[Records for this task Boundary: Start]

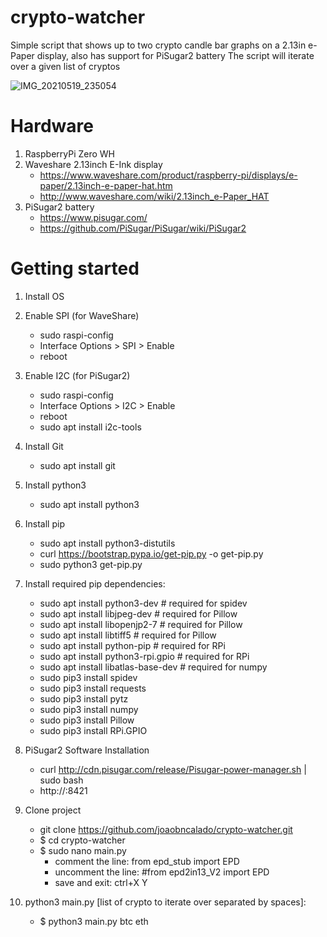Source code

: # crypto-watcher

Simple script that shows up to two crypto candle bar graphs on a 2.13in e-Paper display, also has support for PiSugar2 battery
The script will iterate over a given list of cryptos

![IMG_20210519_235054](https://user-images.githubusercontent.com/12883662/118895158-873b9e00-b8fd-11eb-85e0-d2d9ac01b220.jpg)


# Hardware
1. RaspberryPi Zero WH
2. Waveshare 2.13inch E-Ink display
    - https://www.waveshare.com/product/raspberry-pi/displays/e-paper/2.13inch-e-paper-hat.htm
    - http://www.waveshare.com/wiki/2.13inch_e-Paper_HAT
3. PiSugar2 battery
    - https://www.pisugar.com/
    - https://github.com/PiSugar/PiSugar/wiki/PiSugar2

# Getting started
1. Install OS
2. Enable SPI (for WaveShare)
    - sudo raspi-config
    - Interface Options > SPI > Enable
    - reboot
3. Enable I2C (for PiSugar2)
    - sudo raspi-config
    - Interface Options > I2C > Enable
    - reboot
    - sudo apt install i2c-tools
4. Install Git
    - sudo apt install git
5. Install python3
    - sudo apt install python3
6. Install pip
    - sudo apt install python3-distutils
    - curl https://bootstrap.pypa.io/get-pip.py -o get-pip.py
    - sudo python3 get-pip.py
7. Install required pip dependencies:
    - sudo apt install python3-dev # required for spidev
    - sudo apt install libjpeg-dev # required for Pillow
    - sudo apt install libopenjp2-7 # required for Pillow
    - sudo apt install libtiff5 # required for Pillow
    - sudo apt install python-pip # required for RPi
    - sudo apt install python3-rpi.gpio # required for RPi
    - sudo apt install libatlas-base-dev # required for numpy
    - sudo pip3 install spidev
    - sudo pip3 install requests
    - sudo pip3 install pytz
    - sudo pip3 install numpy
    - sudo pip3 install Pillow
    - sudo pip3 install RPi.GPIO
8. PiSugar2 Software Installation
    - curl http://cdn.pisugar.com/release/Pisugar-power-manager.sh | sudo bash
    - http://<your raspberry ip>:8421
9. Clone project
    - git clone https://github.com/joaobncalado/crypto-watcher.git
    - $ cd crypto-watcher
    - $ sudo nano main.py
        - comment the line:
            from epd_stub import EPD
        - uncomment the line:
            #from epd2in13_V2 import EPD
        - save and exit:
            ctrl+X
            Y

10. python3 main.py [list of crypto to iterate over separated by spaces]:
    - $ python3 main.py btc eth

[Records for this task Boundary: End]
[Records for this task Boundary: Start]

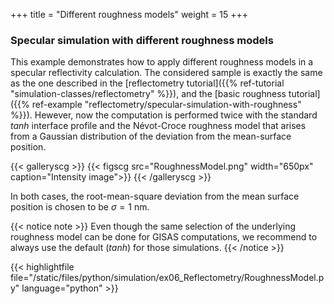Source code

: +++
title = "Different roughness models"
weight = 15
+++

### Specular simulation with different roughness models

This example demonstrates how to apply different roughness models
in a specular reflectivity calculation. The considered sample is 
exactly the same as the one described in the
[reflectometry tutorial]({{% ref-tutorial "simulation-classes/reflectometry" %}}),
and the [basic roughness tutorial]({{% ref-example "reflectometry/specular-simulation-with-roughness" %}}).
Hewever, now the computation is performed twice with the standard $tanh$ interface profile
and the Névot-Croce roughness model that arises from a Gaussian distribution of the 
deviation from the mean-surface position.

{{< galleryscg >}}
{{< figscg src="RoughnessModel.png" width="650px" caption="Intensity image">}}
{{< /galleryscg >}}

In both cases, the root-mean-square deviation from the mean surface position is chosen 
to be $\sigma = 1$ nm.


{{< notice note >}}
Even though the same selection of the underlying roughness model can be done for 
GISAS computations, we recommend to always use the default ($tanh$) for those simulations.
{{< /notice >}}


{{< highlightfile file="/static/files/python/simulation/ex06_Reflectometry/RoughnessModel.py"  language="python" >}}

[Records for this task Boundary: End]

Exercise details —
Could you restate word for word the lines above from the one containing "weight = 15" through the one containing "exactly the same as the one described in the", both included, and nothing else?

Exercise response —
weight = 15
+++

### Specular simulation with different roughness models

This example demonstrates how to apply different roughness models
in a specular reflectivity calculation. The considered sample is 
exactly the same as the one described in the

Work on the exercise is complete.